Senate Judiciary makes eleventh hour immigration compromise; Frist furious

On Thursday, in a rare bipartisan breakthrough, the Senate Judiciary Committee took steps towards the first major overhaul of U.S. immigration law in two decades.

The plan, which still has many hurdles to overcome when the committee returns after its weeklong recess, would pave the way toward offering a path to permanent residence for the 12 million illegal immigrants now in the country and would create a guest-worker program for unskilled foreigners seeking to immigrate in the future.

The Senate remains nowhere near passing actual legislation; the floor debate is expected to be highly contentious. If an immigration reform bill emerges, it will have to be reconciled with a House measure (HR4437) with tough border-control provisions.

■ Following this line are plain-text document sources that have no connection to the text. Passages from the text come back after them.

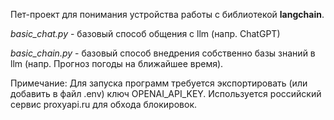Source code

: Пет-проект для понимания устройства работы с библиотекой **langchain**.

*basic_chat.py* - базовый способ общения с llm (напр. ChatGPT)

*basic_chain.py* - базовый способ внедрения собственно базы знаний в llm (напр. Прогноз погоды на ближайшее время).


Примечание: Для запуска программ требуется экспортировать (или добавить в файл .env) ключ OPENAI_API_KEY. 
Используется российский сервис proxyapi.ru для обхода блокировок.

The clock was running out on the Senate Judiciary Committee this week, and with it the chances for a meaningful overhaul of the nation's immigration laws. After weeks of work, the committee members faced a rigid deadline to get a bill ready before next week's recess. But about all they had agreed on were various ways to tighten the borders. It was increasingly likely that Congress's message to 12 million illegal immigrants would end up being this: Thanks for the help — now get out.

But in a startling pivot, so sharp you could almost hear it, a bipartisan consensus emerged in the hearing room. Senator Arlen Specter, the committee's chairman, endorsed the principle behind an earlier bill sponsored by Senators John McCain and Edward Kennedy: that illegal immigrants who met strict criteria and paid fines and back taxes should have a path to permanent residency and citizenship.

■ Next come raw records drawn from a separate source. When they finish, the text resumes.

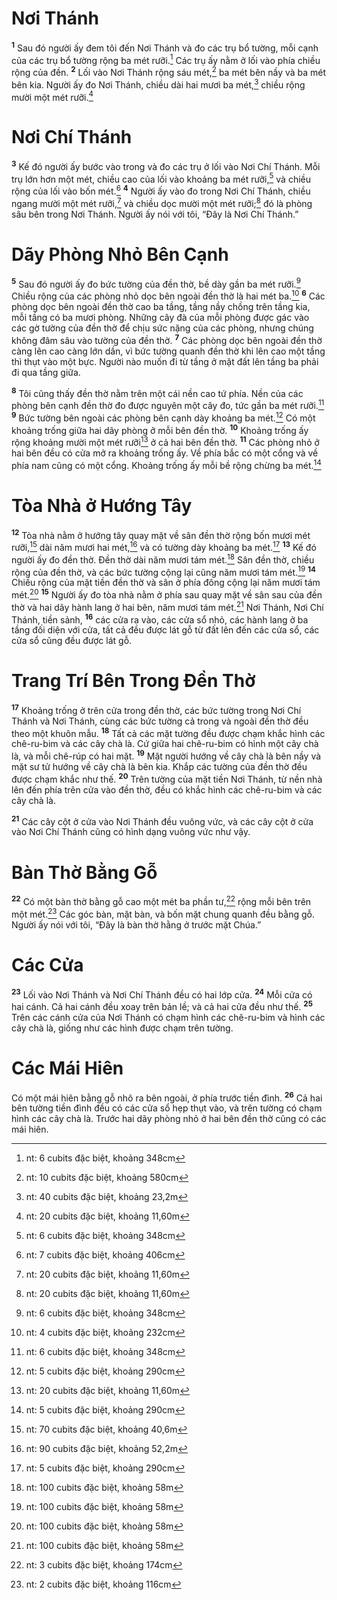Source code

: # Nơi Thánh
<sup><b>1</b></sup> Sau đó người ấy đem tôi đến Nơi Thánh và đo các trụ bổ tường, mỗi cạnh của các trụ bổ tường rộng ba mét rưỡi.[^1-47727d27-8d19-4fd8-b324-1ee3e54803b7] Các trụ ấy nằm ở lối vào phía chiều rộng của đền. <sup><b>2</b></sup> Lối vào Nơi Thánh rộng sáu mét,[^2-47727d27-8d19-4fd8-b324-1ee3e54803b7] ba mét bên nầy và ba mét bên kia. Người ấy đo Nơi Thánh, chiều dài hai mươi ba mét,[^3-47727d27-8d19-4fd8-b324-1ee3e54803b7] chiều rộng mười một mét rưỡi.[^4-47727d27-8d19-4fd8-b324-1ee3e54803b7]

# Nơi Chí Thánh
<sup><b>3</b></sup> Kế đó người ấy bước vào trong và đo các trụ ở lối vào Nơi Chí Thánh. Mỗi trụ lớn hơn một mét, chiều cao của lối vào khoảng ba mét rưỡi,[^5-47727d27-8d19-4fd8-b324-1ee3e54803b7] và chiều rộng của lối vào bốn mét.[^6-47727d27-8d19-4fd8-b324-1ee3e54803b7] <sup><b>4</b></sup> Người ấy vào đo trong Nơi Chí Thánh, chiều ngang mười một mét rưỡi,[^7-47727d27-8d19-4fd8-b324-1ee3e54803b7] và chiều dọc mười một mét rưỡi;[^8-47727d27-8d19-4fd8-b324-1ee3e54803b7] đó là phòng sâu bên trong Nơi Thánh. Người ấy nói với tôi, “Ðây là Nơi Chí Thánh.”

# Dãy Phòng Nhỏ Bên Cạnh
<sup><b>5</b></sup> Sau đó người ấy đo bức tường của đền thờ, bề dày gần ba mét rưỡi.[^9-47727d27-8d19-4fd8-b324-1ee3e54803b7] Chiều rộng của các phòng nhỏ dọc bên ngoài đền thờ là hai mét ba.[^10-47727d27-8d19-4fd8-b324-1ee3e54803b7] <sup><b>6</b></sup> Các phòng dọc bên ngoài đền thờ cao ba tầng, tầng nầy chồng trên tầng kia, mỗi tầng có ba mươi phòng. Những cây đà của mỗi phòng được gác vào các gờ tường của đền thờ để chịu sức nặng của các phòng, nhưng chúng không đâm sâu vào tường của đền thờ. <sup><b>7</b></sup> Các phòng dọc bên ngoài đền thờ càng lên cao càng lớn dần, vì bức tường quanh đền thờ khi lên cao một tầng thì thụt vào một bực. Người nào muốn đi từ tầng ở mặt đất lên tầng ba phải đi qua tầng giữa.

<sup><b>8</b></sup> Tôi cũng thấy đền thờ nằm trên một cái nền cao tứ phía. Nền của các phòng bên cạnh đền thờ đo được nguyên một cây đo, tức gần ba mét rưỡi.[^11-47727d27-8d19-4fd8-b324-1ee3e54803b7] <sup><b>9</b></sup> Bức tường bên ngoài các phòng bên cạnh dày khoảng ba mét.[^12-47727d27-8d19-4fd8-b324-1ee3e54803b7] Có một khoảng trống giữa hai dãy phòng ở mỗi bên đền thờ. <sup><b>10</b></sup> Khoảng trống ấy rộng khoảng mười một mét rưỡi[^13-47727d27-8d19-4fd8-b324-1ee3e54803b7] ở cả hai bên đền thờ. <sup><b>11</b></sup> Các phòng nhỏ ở hai bên đều có cửa mở ra khoảng trống ấy. Về phía bắc có một cổng và về phía nam cũng có một cổng. Khoảng trống ấy mỗi bề rộng chừng ba mét.[^14-47727d27-8d19-4fd8-b324-1ee3e54803b7]

# Tòa Nhà ở Hướng Tây
<sup><b>12</b></sup> Tòa nhà nằm ở hướng tây quay mặt về sân đền thờ rộng bốn mươi mét rưỡi,[^15-47727d27-8d19-4fd8-b324-1ee3e54803b7] dài năm mươi hai mét,[^16-47727d27-8d19-4fd8-b324-1ee3e54803b7] và có tường dày khoảng ba mét.[^17-47727d27-8d19-4fd8-b324-1ee3e54803b7] <sup><b>13</b></sup> Kế đó người ấy đo đền thờ. Ðền thờ dài năm mươi tám mét.[^18-47727d27-8d19-4fd8-b324-1ee3e54803b7] Sân đền thờ, chiều rộng của đền thờ, và các bức tường cộng lại cũng năm mươi tám mét.[^19-47727d27-8d19-4fd8-b324-1ee3e54803b7] <sup><b>14</b></sup> Chiều rộng của mặt tiền đền thờ và sân ở phía đông cộng lại năm mươi tám mét.[^20-47727d27-8d19-4fd8-b324-1ee3e54803b7] <sup><b>15</b></sup> Người ấy đo tòa nhà nằm ở phía sau quay mặt về sân sau của đền thờ và hai dãy hành lang ở hai bên, năm mươi tám mét.[^21-47727d27-8d19-4fd8-b324-1ee3e54803b7] Nơi Thánh, Nơi Chí Thánh, tiền sảnh, <sup><b>16</b></sup> các cửa ra vào, các cửa sổ nhỏ, các hành lang ở ba tầng đối diện với cửa, tất cả đều được lát gỗ từ đất lên đến các cửa sổ, các cửa sổ cũng đều được lát gỗ.

# Trang Trí Bên Trong Ðền Thờ
<sup><b>17</b></sup> Khoảng trống ở trên cửa trong đền thờ, các bức tường trong Nơi Chí Thánh và Nơi Thánh, cùng các bức tường cả trong và ngoài đền thờ đều theo một khuôn mẫu. <sup><b>18</b></sup> Tất cả các mặt tường đều được chạm khắc hình các chê-ru-bim và các cây chà là. Cứ giữa hai chê-ru-bim có hình một cây chà là, và mỗi chê-rúp có hai mặt. <sup><b>19</b></sup> Mặt người hướng về cây chà là bên nầy và mặt sư tử hướng về cây chà là bên kia. Khắp các tường của đền thờ đều được chạm khắc như thế. <sup><b>20</b></sup> Trên tường của mặt tiền Nơi Thánh, từ nền nhà lên đến phía trên cửa vào đền thờ, đều có khắc hình các chê-ru-bim và các cây chà là.

<sup><b>21</b></sup> Các cây cột ở cửa vào Nơi Thánh đều vuông vức, và các cây cột ở cửa vào Nơi Chí Thánh cũng có hình dạng vuông vức như vậy.

# Bàn Thờ Bằng Gỗ
<sup><b>22</b></sup> Có một bàn thờ bằng gỗ cao một mét ba phần tư,[^22-47727d27-8d19-4fd8-b324-1ee3e54803b7] rộng mỗi bên trên một mét.[^23-47727d27-8d19-4fd8-b324-1ee3e54803b7] Các góc bàn, mặt bàn, và bốn mặt chung quanh đều bằng gỗ. Người ấy nói với tôi, “Ðây là bàn thờ hằng ở trước mặt Chúa.”

# Các Cửa
<sup><b>23</b></sup> Lối vào Nơi Thánh và Nơi Chí Thánh đều có hai lớp cửa. <sup><b>24</b></sup> Mỗi cửa có hai cánh. Cả hai cánh đều xoay trên bản lề; và cả hai cửa đều như thế. <sup><b>25</b></sup> Trên các cánh cửa của Nơi Thánh có chạm hình các chê-ru-bim và hình các cây chà là, giống như các hình được chạm trên tường.

# Các Mái Hiên
Có một mái hiên bằng gỗ nhô ra bên ngoài, ở phía trước tiền đình. <sup><b>26</b></sup> Cả hai bên tường tiền đình đều có các cửa sổ hẹp thụt vào, và trên tường có chạm hình các cây chà là. Trước hai dãy phòng nhỏ ở hai bên đền thờ cũng có các mái hiên.

[^1-47727d27-8d19-4fd8-b324-1ee3e54803b7]: nt: 6 cubits đặc biệt, khoảng 348cm
[^2-47727d27-8d19-4fd8-b324-1ee3e54803b7]: nt: 10 cubits đặc biệt, khoảng 580cm
[^3-47727d27-8d19-4fd8-b324-1ee3e54803b7]: nt: 40 cubits đặc biệt, khoảng 23,2m
[^4-47727d27-8d19-4fd8-b324-1ee3e54803b7]: nt: 20 cubits đặc biệt, khoảng 11,60m
[^5-47727d27-8d19-4fd8-b324-1ee3e54803b7]: nt: 6 cubits đặc biệt, khoảng 348cm
[^6-47727d27-8d19-4fd8-b324-1ee3e54803b7]: nt: 7 cubits đặc biệt, khoảng 406cm
[^7-47727d27-8d19-4fd8-b324-1ee3e54803b7]: nt: 20 cubits đặc biệt, khoảng 11,60m
[^8-47727d27-8d19-4fd8-b324-1ee3e54803b7]: nt: 20 cubits đặc biệt, khoảng 11,60m
[^9-47727d27-8d19-4fd8-b324-1ee3e54803b7]: nt: 6 cubits đặc biệt, khoảng 348cm
[^10-47727d27-8d19-4fd8-b324-1ee3e54803b7]: nt: 4 cubits đặc biệt, khoảng 232cm
[^11-47727d27-8d19-4fd8-b324-1ee3e54803b7]: nt: 6 cubits đặc biệt, khoảng 348cm
[^12-47727d27-8d19-4fd8-b324-1ee3e54803b7]: nt: 5 cubits đặc biệt, khoảng 290cm
[^13-47727d27-8d19-4fd8-b324-1ee3e54803b7]: nt: 20 cubits đặc biệt, khoảng 11,60m
[^14-47727d27-8d19-4fd8-b324-1ee3e54803b7]: nt: 5 cubits đặc biệt, khoảng 290cm
[^15-47727d27-8d19-4fd8-b324-1ee3e54803b7]: nt: 70 cubits đặc biệt, khoảng 40,6m
[^16-47727d27-8d19-4fd8-b324-1ee3e54803b7]: nt: 90 cubits đặc biệt, khoảng 52,2m
[^17-47727d27-8d19-4fd8-b324-1ee3e54803b7]: nt: 5 cubits đặc biệt, khoảng 290cm
[^18-47727d27-8d19-4fd8-b324-1ee3e54803b7]: nt: 100 cubits đặc biệt, khoảng 58m
[^19-47727d27-8d19-4fd8-b324-1ee3e54803b7]: nt: 100 cubits đặc biệt, khoảng 58m
[^20-47727d27-8d19-4fd8-b324-1ee3e54803b7]: nt: 100 cubits đặc biệt, khoảng 58m
[^21-47727d27-8d19-4fd8-b324-1ee3e54803b7]: nt: 100 cubits đặc biệt, khoảng 58m
[^22-47727d27-8d19-4fd8-b324-1ee3e54803b7]: nt: 3 cubits đặc biệt, khoảng 174cm
[^23-47727d27-8d19-4fd8-b324-1ee3e54803b7]: nt: 2 cubits đặc biệt, khoảng 116cm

Mr. Specter said he was all for that, as long as the country first cleared up the backlog of three million foreigners seeking to come here through legal channels. The panel also neared an agreement on a related proposal to allow foreign guest workers to enter legally and earn permanent status. Mr. Specter said he wanted a comprehensive bill ready when Congress reconvened on March 27, the deadline set by the Senate majority leader, Bill Frist,..

NYT


Apparently the idea that comprehensive immigration reform might actually go to the Senate floor was enough to force Senate Majority Leader Bill Frist (Rep-TN) to unveiled on Friday his own enforcement only immigration proposal. The "Securing America's Borders Act" (S.2454) combines most of the enforcement elements of the House bill, HR4437, that are targeted at immigrants and the humanitarian groups that help them, along with greater penalties for employers that hire undocumented workers.

(more below the fold)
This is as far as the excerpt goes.